Another exploratory technique is functional PCA (FPCA). FPCA is similar to standard PCA in that it decomposes the functional data into the main modes of variation. Here, we decompose into eigenfunctions (Goldsmith et al. 2024).
Code
# filter out all rows that have a constant zero part - all r < 10
metricRes <- metricRes %>% filter(r > 10)
# prepare data frame from calcMetricRes to be in the correct format for pffr
dat <- prepData(metricRes, "r", "rs")
# create meta info of the IDs
splitData <- dat$ID %>%
str_replace("-","_") %>%
str_split_fixed("x", 3) %>%
data.frame(stringsAsFactors = TRUE) %>%
setNames(c("condition", "patient_id", "imageId")) %>%
mutate(condition = relevel(condition,"Non_diabetic"))

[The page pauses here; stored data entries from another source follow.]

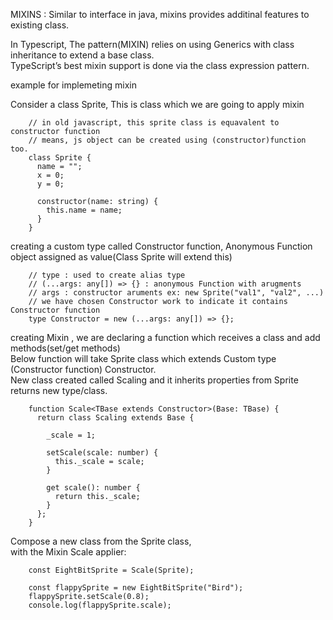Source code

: MIXINS : Similar to interface in java, mixins provides additinal features to existing class.


In Typescript, The pattern(MIXIN) relies on using Generics with class inheritance to extend a base class.   
TypeScript’s best mixin support is done via the class expression pattern.  

example for implemeting mixin

Consider a class Sprite, This is class which we are going to apply mixin  

        // in old javascript, this sprite class is equavalent to constructor function
        // means, js object can be created using (constructor)function too.
        class Sprite {
          name = "";
          x = 0;
          y = 0;

          constructor(name: string) {
            this.name = name;
          }
        }

creating a custom type called Constructor function, Anonymous Function object assigned as value(Class Sprite will extend this)

        // type : used to create alias type
        // (...args: any[]) => {} : anonymous Function with arugments
        // args : constructor aruments ex: new Sprite("val1", "val2", ...)
        // we have chosen Constructor work to indicate it contains Constructor function 
        type Constructor = new (...args: any[]) => {}; 
        
creating Mixin , we are declaring a function which receives a class and add methods(set/get methods)  
Below function will take Sprite class which extends Custom type (Constructor function) Constructor.  
New class created called Scaling and it inherits properties from Sprite returns new type/class.  

        function Scale<TBase extends Constructor>(Base: TBase) {
          return class Scaling extends Base {
  
            _scale = 1;

            setScale(scale: number) {
              this._scale = scale;
            }

            get scale(): number {
              return this._scale;
            }
          };
        }        
        
        
Compose a new class from the Sprite class,  
with the Mixin Scale applier:  

        const EightBitSprite = Scale(Sprite);

        const flappySprite = new EightBitSprite("Bird");
        flappySprite.setScale(0.8);
        console.log(flappySprite.scale);        
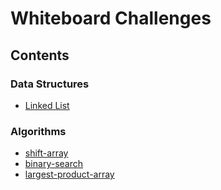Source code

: # Whiteboard Challenges

## Contents
### Data Structures
- [Linked List](https://github.com/dsnowb/data-structures-and-algorithms/tree/linked_list/data_structures/linked_list)

### Algorithms
- [shift-array](https://github.com/dsnowb/data-structures-and-algorithms/tree/shift-array/challenges/shift-array)
- [binary-search](https://github.com/dsnowb/data-structures-and-algorithms/tree/binary-search/challenges/binary-search)
- [largest-product-array](https://github.com/dsnowb/data-structures-and-algorithms/tree/largest-product-array/challenges/largest-product-array)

dat <- cbind(dat, splitData)
# drop rows with NA
dat <- dat |> drop_na()
# calculate the fPCA
pca <- functionalPCA(dat = dat, r = unique(metricRes$r), pve = 0.995)
evalues <- pca$evalues
efunctions <- pca$efunctions
plotFpca(dat = dat, res = pca, colourby = "condition") +
labs(color = "condition")
From the FPCA, we note that the variability in curves from ‘Onset’ patients is larger than the other two groups.
Next, we will show how FDA techniques can be used to make inferences from the functional spatial summaries. We use a generalized additive mixed model with a functional response (Scheipl, Staicu, and Greven 2015; Scheipl, Gertheiss, and Greven 2016; Goldsmith et al. 2024). In such models, some parameters are functional and some are constants (see below).
Code
# create design matrix
mm <- model.matrix(~ condition, data = dat)

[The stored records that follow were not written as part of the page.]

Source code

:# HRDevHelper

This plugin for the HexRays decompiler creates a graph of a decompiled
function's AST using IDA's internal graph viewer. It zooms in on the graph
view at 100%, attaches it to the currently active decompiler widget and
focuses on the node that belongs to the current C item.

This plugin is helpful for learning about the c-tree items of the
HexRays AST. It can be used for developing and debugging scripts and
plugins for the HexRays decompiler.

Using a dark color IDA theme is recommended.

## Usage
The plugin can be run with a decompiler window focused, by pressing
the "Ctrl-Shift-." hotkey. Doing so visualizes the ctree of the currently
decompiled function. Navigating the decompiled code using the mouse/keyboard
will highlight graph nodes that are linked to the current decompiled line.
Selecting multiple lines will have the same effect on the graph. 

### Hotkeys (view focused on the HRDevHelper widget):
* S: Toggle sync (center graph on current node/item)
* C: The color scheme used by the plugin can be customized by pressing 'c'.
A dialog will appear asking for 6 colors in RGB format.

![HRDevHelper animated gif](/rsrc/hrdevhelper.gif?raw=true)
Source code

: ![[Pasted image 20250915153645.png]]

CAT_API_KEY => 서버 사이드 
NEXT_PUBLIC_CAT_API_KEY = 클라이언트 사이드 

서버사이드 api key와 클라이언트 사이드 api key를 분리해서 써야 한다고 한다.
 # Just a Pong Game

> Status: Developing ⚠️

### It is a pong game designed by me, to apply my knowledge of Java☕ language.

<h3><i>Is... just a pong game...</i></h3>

colnames(mm)[1] <- "Intercept"
head(mm)
## Intercept conditionLong_duration conditionOnset
## 1 1 1 0
## 2 1 1 0
## 3 1 1 0
## 4 1 1 0
## 5 1 1 0
## 6 1 1 0
Code
r <- unique(metricRes$r)
# fit the model
mdl <- functionalGam(
data = dat, x = r,
designmat = mm, weights = dat$npoints,
formula = formula(Y ~ 1 + conditionLong_duration +
conditionOnset + s(patient_id, bs = "re")),
family = mgcv::scat(link = "log"),
algorithm = "gam"
)
summary(mdl)
##
## Family: Scaled t(3.692,0.098)
## Link function: log
##
## Formula:
## Y ~ 1 + conditionLong_duration + conditionOnset + s(patient_id,
## bs = "re")
##
## Constant coefficients:
## Estimate Std. Error z value Pr(>|z|)
## (Intercept) -1.523 0.169 -9.013 <2e-16 ***
## ---
## Signif. codes: 0 '***' 0.001 '**' 0.01 '*' 0.05 '.' 0.1 ' ' 1
##
## Smooth terms & functional coefficients:
## edf Ref.df Chi.sq p-value
## Intercept(x) 15.78 19.000 611.095 < 2e-16 ***
## conditionLong_duration(x) 1.00 1.000 0.067 0.796154
## conditionOnset(x) 2.76 2.926 20.457 0.000316 ***
## s(patient_id) 12.64 27.000 844.721 < 2e-16 ***
## ---
## Signif. codes: 0 '***' 0.001 '**' 0.01 '*' 0.05 '.' 0.1 ' ' 1
##
## R-sq.(adj) = 0.675 Deviance explained = 57.9%
## -REML score = -7849 Scale est. = 1 n = 12720 (318 x 40)
## using seWithMean for s(x.vec) .
## using seWithMean for s(x.vec) .
## using seWithMean for s(x.vec) .
Code
patchwork::wrap_plots(plotLs, nrow = 3, axes = "collect")
With the functional GAM, we see not only the effect (e.g., increased colocalization of alpha and cytotoxic T cells in ‘Onset’ patients compared to ‘Non-diabetic’ paitents) but also the strength of the effect at each scale.
The Q-Q plot indicates a reasonable model fit, although not perfect.